Dataset records -
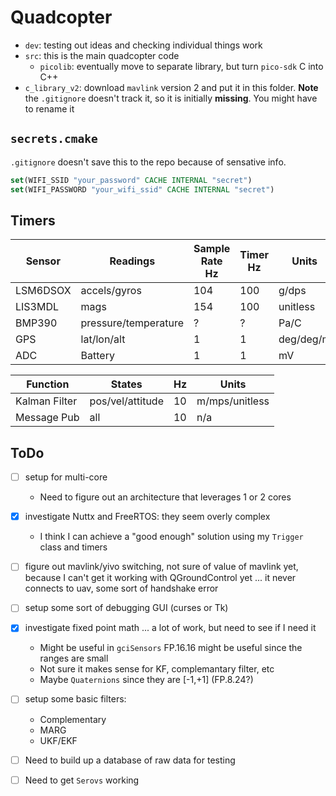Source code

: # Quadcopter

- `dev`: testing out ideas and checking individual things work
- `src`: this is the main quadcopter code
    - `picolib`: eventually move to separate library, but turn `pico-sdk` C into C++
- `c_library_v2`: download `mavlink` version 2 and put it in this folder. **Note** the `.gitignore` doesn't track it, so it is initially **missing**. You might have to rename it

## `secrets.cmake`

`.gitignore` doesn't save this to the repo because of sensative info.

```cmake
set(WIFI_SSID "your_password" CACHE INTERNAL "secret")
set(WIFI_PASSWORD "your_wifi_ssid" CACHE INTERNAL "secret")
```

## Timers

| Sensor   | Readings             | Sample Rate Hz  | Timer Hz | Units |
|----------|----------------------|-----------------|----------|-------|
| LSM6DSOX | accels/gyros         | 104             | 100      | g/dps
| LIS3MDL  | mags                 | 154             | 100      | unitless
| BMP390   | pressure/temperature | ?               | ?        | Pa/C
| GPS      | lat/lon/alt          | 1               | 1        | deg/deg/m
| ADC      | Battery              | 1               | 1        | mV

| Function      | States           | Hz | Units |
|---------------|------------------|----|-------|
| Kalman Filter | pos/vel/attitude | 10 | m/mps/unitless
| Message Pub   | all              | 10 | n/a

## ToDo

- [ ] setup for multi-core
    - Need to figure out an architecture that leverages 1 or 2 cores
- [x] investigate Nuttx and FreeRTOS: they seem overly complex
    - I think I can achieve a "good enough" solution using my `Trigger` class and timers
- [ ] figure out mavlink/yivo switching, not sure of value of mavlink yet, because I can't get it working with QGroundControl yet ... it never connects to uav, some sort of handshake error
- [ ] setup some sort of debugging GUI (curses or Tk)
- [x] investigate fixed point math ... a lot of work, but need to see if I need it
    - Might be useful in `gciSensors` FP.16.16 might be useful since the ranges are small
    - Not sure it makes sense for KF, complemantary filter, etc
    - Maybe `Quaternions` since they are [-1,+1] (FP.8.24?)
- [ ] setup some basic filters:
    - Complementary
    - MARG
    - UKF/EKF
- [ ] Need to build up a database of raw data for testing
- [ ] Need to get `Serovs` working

Exercise instructions - Copy each line exactly, beginning at the one with "10 | m/mps/unitless" and stopping after the last line of the entries. Include nothing else.

Expected answer -
| Kalman Filter | pos/vel/attitude | 10 | m/mps/unitless
| Message Pub   | all              | 10 | n/a

## ToDo

- [ ] setup for multi-core
    - Need to figure out an architecture that leverages 1 or 2 cores
- [x] investigate Nuttx and FreeRTOS: they seem overly complex
    - I think I can achieve a "good enough" solution using my `Trigger` class and timers
- [ ] figure out mavlink/yivo switching, not sure of value of mavlink yet, because I can't get it working with QGroundControl yet ... it never connects to uav, some sort of handshake error
- [ ] setup some sort of debugging GUI (curses or Tk)
- [x] investigate fixed point math ... a lot of work, but need to see if I need it
    - Might be useful in `gciSensors` FP.16.16 might be useful since the ranges are small
    - Not sure it makes sense for KF, complemantary filter, etc
    - Maybe `Quaternions` since they are [-1,+1] (FP.8.24?)
- [ ] setup some basic filters:
    - Complementary
    - MARG
    - UKF/EKF
- [ ] Need to build up a database of raw data for testing
- [ ] Need to get `Serovs` working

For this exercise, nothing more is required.